Tuesday, May 24, 2011

Procrastination


Pro-cras-ti-nate
verb
1.
to defer action; delay: to procrastinate until an opportunity is lost.


Procrastination. We all do it. How often have you sat down at the computer to study and somehow ended up watching a video of a bear falling out of a tree, or logging on to Facebook and spending the following hour scrolling down and down, delving into the rich, cultural goldmine of the last three days of status updates. 


It's a question which plagues us daily, "To do or not to do". And the point is this - it's a choice. As much as we may try to limit our options down to a single factor, to hone in on a single goal, to optimise our time and automate our lifestyle into a machine-like, success-creating machine, we are flawed by a fundamental human-factor. I would argue that being a human is more about our flaws than it is about our achievements as a race. 

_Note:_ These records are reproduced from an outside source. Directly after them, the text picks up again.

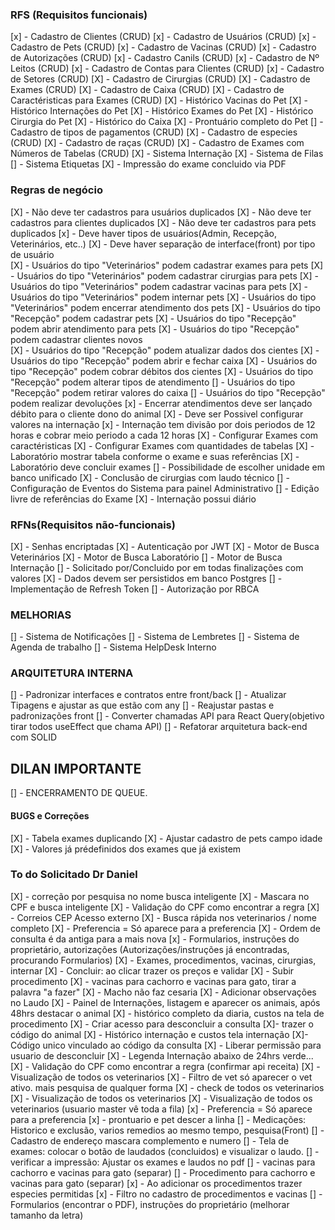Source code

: ### RFS (Requisitos funcionais) ###
[x] - Cadastro de Clientes (CRUD)
[x] - Cadastro de Usuários (CRUD)
[x] - Cadastro de Pets (CRUD)
[x] - Cadastro de Vacinas (CRUD)
[x] - Cadastro de Autorizações (CRUD)
[x] - Cadastro Canils (CRUD)
[x] - Cadastro de Nº Leitos (CRUD)
[x] - Cadastro de Contas para Clientes (CRUD)
[x] - Cadastro de Setores (CRUD)
[X] - Cadastro de Cirurgias (CRUD)
[X] - Cadastro de Exames (CRUD)
[X] - Cadastro de Caixa (CRUD)
[X] - Cadastro de Caractéristicas para Exames (CRUD)
[X] - Histórico Vacinas do Pet
[X] - Histórico Internações do Pet
[X] - Histórico Exames do Pet
[X] - Histórico Cirurgia do Pet
[X] - Histórico do Caixa
[X] - Prontuário completo do Pet
[] - Cadastro de tipos de pagamentos (CRUD)
[X] - Cadastro de especies (CRUD)
[X] - Cadastro de raças (CRUD)
[X] - Cadastro de Exames com Números de Tabelas (CRUD)
[X] - Sistema Internação
[X] - Sistema de Filas 
[] - Sistema Etiquetas 
[X] - Impressão do exame concluido via PDF





### Regras de negócio ####
[X] - Não deve ter cadastros para usuários duplicados
[X] - Não deve ter cadastros para clientes duplicados
[X] - Não deve ter cadastros para pets duplicados
[x] - Deve haver tipos de usuários(Admin, Recepção, Veterinários, etc..)
[X] - Deve haver separação de interface(front) por tipo de usuário  
[X] - Usuários do tipo "Veterinários" podem cadastrar exames para pets 
[X] - Usuários do tipo "Veterinários" podem cadastrar cirurgias para pets 
[X] - Usuários do tipo "Veterinários" podem cadastrar vacinas para pets 
[X] - Usuários do tipo "Veterinários" podem internar pets 
[X] - Usuários do tipo "Veterinários" podem encerrar atendimento dos pets 
[X] - Usuários do tipo "Recepção" podem cadastrar pets 
[X] - Usuários do tipo "Recepção" podem abrir atendimento para pets 
[X] - Usuários do tipo "Recepção" podem cadastrar clientes novos  
[X] - Usuários do tipo "Recepção" podem atualizar dados dos cientes 
[X] - Usuários do tipo "Recepção" podem abrir e fechar caixa
[X] - Usuários do tipo "Recepção" podem cobrar débitos dos cientes
[X] - Usuários do tipo "Recepção" podem alterar tipos de atendimento
[] - Usuários do tipo "Recepção" podem retirar valores do caixa
[] - Usuários do tipo "Recepção" podem realizar devoluções
[x] - Encerrar atendimentos deve ser lançado débito para o cliente dono do animal
[X] - Deve ser Possivel configurar valores na internação
[x] - Internação tem divisão por dois periodos de 12 horas e cobrar meio periodo a cada 12 horas
[X] - Configurar Exames com caractéristicas 
[X] - Configurar Exames com quantidades de tabelas 
[X] - Laboratório mostrar tabela conforme o exame e suas referências
[X] - Laboratório deve concluir exames
[] - Possibilidade de escolher unidade em banco unificado
[X] - Conclusão de cirurgias com laudo técnico
[] - Configuração de Eventos do Sistema para painel Administrativo
[] - Edição livre de referências do Exame
[X] - Internação possui diário 





### RFNs(Requisitos não-funcionais) ###
[X] - Senhas encriptadas
[X] - Autenticação por JWT
[X] - Motor de Busca Veterinários
[X] - Motor de Busca Laboratório
[] - Motor de Busca Internação
[] - Solicitado por/Concluido por em todas finalizações com valores
[X] - Dados devem ser persistidos em banco Postgres
[] - Implementação de Refresh Token
[] - Autorização por RBCA
 


### MELHORIAS ###
[] - Sistema de Notificações
[] - Sistema de Lembretes
[] - Sistema de Agenda de trabalho
[] - Sistema HelpDesk Interno


### ARQUITETURA INTERNA ### 
[] - Padronizar interfaces e contratos entre front/back
[] - Atualizar Tipagens e ajustar as que estão com any
[] - Reajustar pastas e padronizações front
[] - Converter chamadas API para React Query(objetivo tirar todos useEffect que chama API)
[] - Refatorar arquitetura back-end com SOLID 

## DILAN IMPORTANTE ##
[] - ENCERRAMENTO DE QUEUE.

#### BUGS e Correções  ####
[X] - Tabela exames duplicando
[X] - Ajustar cadastro de pets campo idade
[X] - Valores já prédefinidos dos exames que já existem


### To do Solicitado Dr Daniel ###
[X] - correção por pesquisa no nome busca inteligente
[X] - Mascara no CPF e busca inteligente
[X] - Validação do CPF como encontrar a regra
[X] - Correios CEP Acesso externo
[X] - Busca rápida nos veterinarios / nome completo
[X] - Preferencia = Só aparece para a preferencia
[X] - Ordem de consulta é da antiga para a mais nova
[x] - Formularios, instruções do proprietário, autorizações (Autorizações/instruções já encontradas, procurando Formularios)
[X] - Exames, procedimentos, vacinas, cirurgias, internar
[X] - Concluir: ao clicar trazer os preços e validar
[X] - Subir procedimento
[X] - vacinas para cachorro e vacinas para gato, tirar a palavra "a fazer"
[X] - Macho não faz cesaria
[X] - Adicionar observações no Laudo
[X] - Painel de Internações, listagem e aparecer os animais, após 48hrs destacar o animal
[X] - histórico completo da diaria, custos na tela de procedimento
[X] - Criar acesso para desconcluir a consulta
[X]- trazer o código do animal
[X] - Histórico internação e custos tela internação
[X]- Código unico vinculado ao código da consulta
[X] - Liberar permissão para usuario de desconcluir
[X] - Legenda Internação abaixo de 24hrs verde...
[X] - Validação do CPF como encontrar a regra (confirmar api receita)
[X] - Visualização de todos os veterinarios
[X] - Filtro de vet só aparecer o vet ativo. mais pesquisa de qualquer forma
[X] - check de todos os veterinarios
[X] - Visualização de todos os veterinarios
[X] - Visualização de todos os veterinarios (usuario master vê toda a fila)
[x] - Preferencia = Só aparece para a preferencia
[x] - prontuario e pet descer a linha
[] -  Medicações: Historico e exclusão, varios remedios ao mesmo tempo, pesquisa(Front)
[] -  Cadastro de endereço mascara complemento e numero
[] -  Tela de exames: colocar o botão de laudados (concluidos) e visualizar o laudo.
[] -  verificar a impressão: Ajustar os exames e laudos no pdf
[] -  vacinas para cachorro e vacinas para gato (separar)
[] -  Procedimento para cachorro e vacinas para gato (separar)
[x] -  Ao adicionar os procedimentos trazer especies permitidas
[x] -  Filtro no cadastro de procedimentos e vacinas
[] -  Formularios (encontrar o PDF), instruções do proprietário (melhorar tamanho da letra)


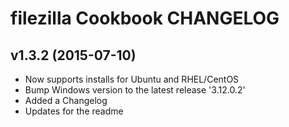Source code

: filezilla Cookbook CHANGELOG
========================

v1.3.2 (2015-07-10)
--------------------
- Now supports installs for Ubuntu and RHEL/CentOS
- Bump Windows version to the latest release '3.12.0.2'
- Added a Changelog
- Updates for the readme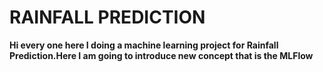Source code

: # RAINFALL PREDICTION
**Hi every one here I doing a machine learning project for Rainfall Prediction.Here I am going to introduce new concept that is the MLFlow**
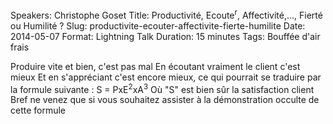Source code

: Speakers: Christophe Goset
Title: Productivité, Ecoute<sup>r</sup>, Affectivité,..., Fierté ou Humilité ?
Slug: productivite-ecouter-affectivite-fierte-humilite
Date: 2014-05-07
Format: Lightning Talk
Duration: 15 minutes
Tags: Bouffée d'air frais


Produire vite et bien, c'est pas mal
En écoutant vraiment le client c'est mieux
Et en s'appréciant c'est encore mieux, ce qui pourrait se traduire par la formule suivante : S = PxE<sup>2</sup>xA<sup>3</sup>
Où "S" est bien sûr la satisfaction client
Bref ne venez que si vous souhaitez assister à la démonstration occulte de cette formule
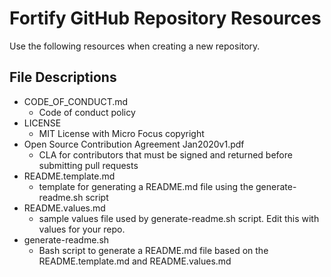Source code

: # Fortify GitHub Repository Resources
Use the following resources when creating a new repository.
## File Descriptions
- CODE_OF_CONDUCT.md
  - Code of conduct policy
- LICENSE
  - MIT License with Micro Focus copyright
- Open Source Contribution Agreement Jan2020v1.pdf
  - CLA for contributors that must be signed and returned before submitting pull requests
- README.template.md
  - template for generating a README.md file using the generate-readme.sh script
- README.values.md
  - sample values file used by generate-readme.sh script. Edit this with values for your repo.
- generate-readme.sh
  - Bash script to generate a README.md file based on the README.template.md and README.values.md
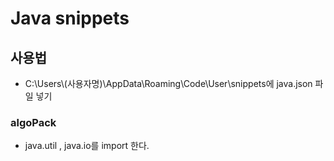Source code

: # Java snippets

## 사용법
 - C:\Users\\(사용자명)\AppData\Roaming\Code\User\snippets에 java.json 파일 넣기


### algoPack
- java.util , java.io를 import 한다.

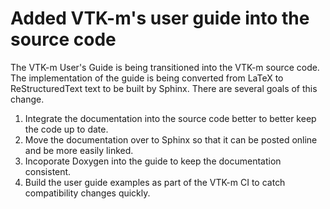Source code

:# Added VTK-m's user guide into the source code

The VTK-m User's Guide is being transitioned into the VTK-m source code.
The implementation of the guide is being converted from LaTeX to
ReStructuredText text to be built by Sphinx. There are several goals of
this change.

1. Integrate the documentation into the source code better to better
   keep the code up to date.
2. Move the documentation over to Sphinx so that it can be posted online
   and be more easily linked.
3. Incoporate Doxygen into the guide to keep the documentation
   consistent.
4. Build the user guide examples as part of the VTK-m CI to catch
   compatibility changes quickly.

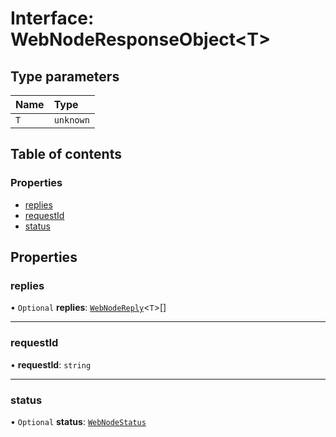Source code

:# Interface: WebNodeResponseObject<T\>

## Type parameters

| Name | Type |
| :------ | :------ |
| `T` | `unknown` |

## Table of contents

### Properties

- [replies](WebNodeResponseObject.md#replies)
- [requestId](WebNodeResponseObject.md#requestid)
- [status](WebNodeResponseObject.md#status)

## Properties

### replies

• `Optional` **replies**: [`WebNodeReply`](WebNodeReply.md)<`T`\>[]

___

### requestId

• **requestId**: `string`

___

### status

• `Optional` **status**: [`WebNodeStatus`](WebNodeStatus.md)
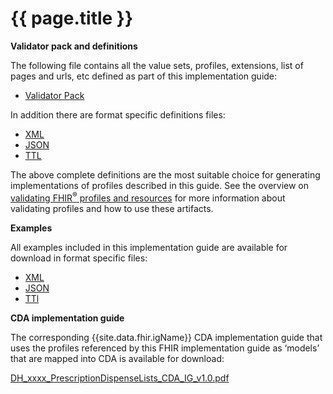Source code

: # {{ page.title }}

**Validator pack and definitions**

The following file contains all the value sets, profiles, extensions, list of pages and urls, etc defined as part of this implementation guide:
- [Validator Pack](validator.pack)

In addition there are format specific definitions files:
- [XML](definitions.xml.zip)
- [JSON](definitions.json.zip)
- [TTL](definitions.ttl.zip)

The above complete definitions are the most suitable choice for generating implementations of profiles described in this guide. See the overview on [validating FHIR<sup>&reg;</sup> profiles and resources](http://hl7.org/fhir/STU3/validation.html) for more information about validating profiles and how to use these artifacts.

**Examples** 

All examples included in this implementation guide are available for download in format specific files:

- [XML](examples.xml.zip)
- [JSON](examples.json.zip)
- [TTl](examples.ttl.zip)

**CDA implementation guide**

The corresponding {{site.data.fhir.igName}} CDA implementation guide that uses the profiles referenced by this FHIR implementation guide as ‘models’ that are mapped into CDA is available for download:

[DH_xxxx_PrescriptionDispenseLists_CDA_IG_v1.0.pdf](..\..\..\ci-fhir-stu3\pages\AdvanceCareRecords\_includes\DH_xxxx_PrescriptionDispenseLists_CDA_IG_v1.0.pdf)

Success is widely viewed as the accumulation of comfortable wealth and happiness, procrastination, the enemy of progress.  The end that we work towards is, more often than not, no more than the reflection of modern idealism, where the measure of a man is the number of zeroes on his/her bank statement and the size of his/her house. 












Something I've learnt this year is that I'd much rather be distracted. Procrastination is just another way of saying "paying attention to what interests you." And if I don't become a lawyer or a doctor, what have I really lost? A 6 figure salary? A predictable future? Individuality is something that is worth preserving. To sacrifice that for stability and wealth is truly a wasteful use of time - not spending four hours learning a new song, not spending your gap-year travelling the world, not taking a tap-dance class. 




Invest in the things that distract you and don't let the expectations of a materialistic world shape who your are.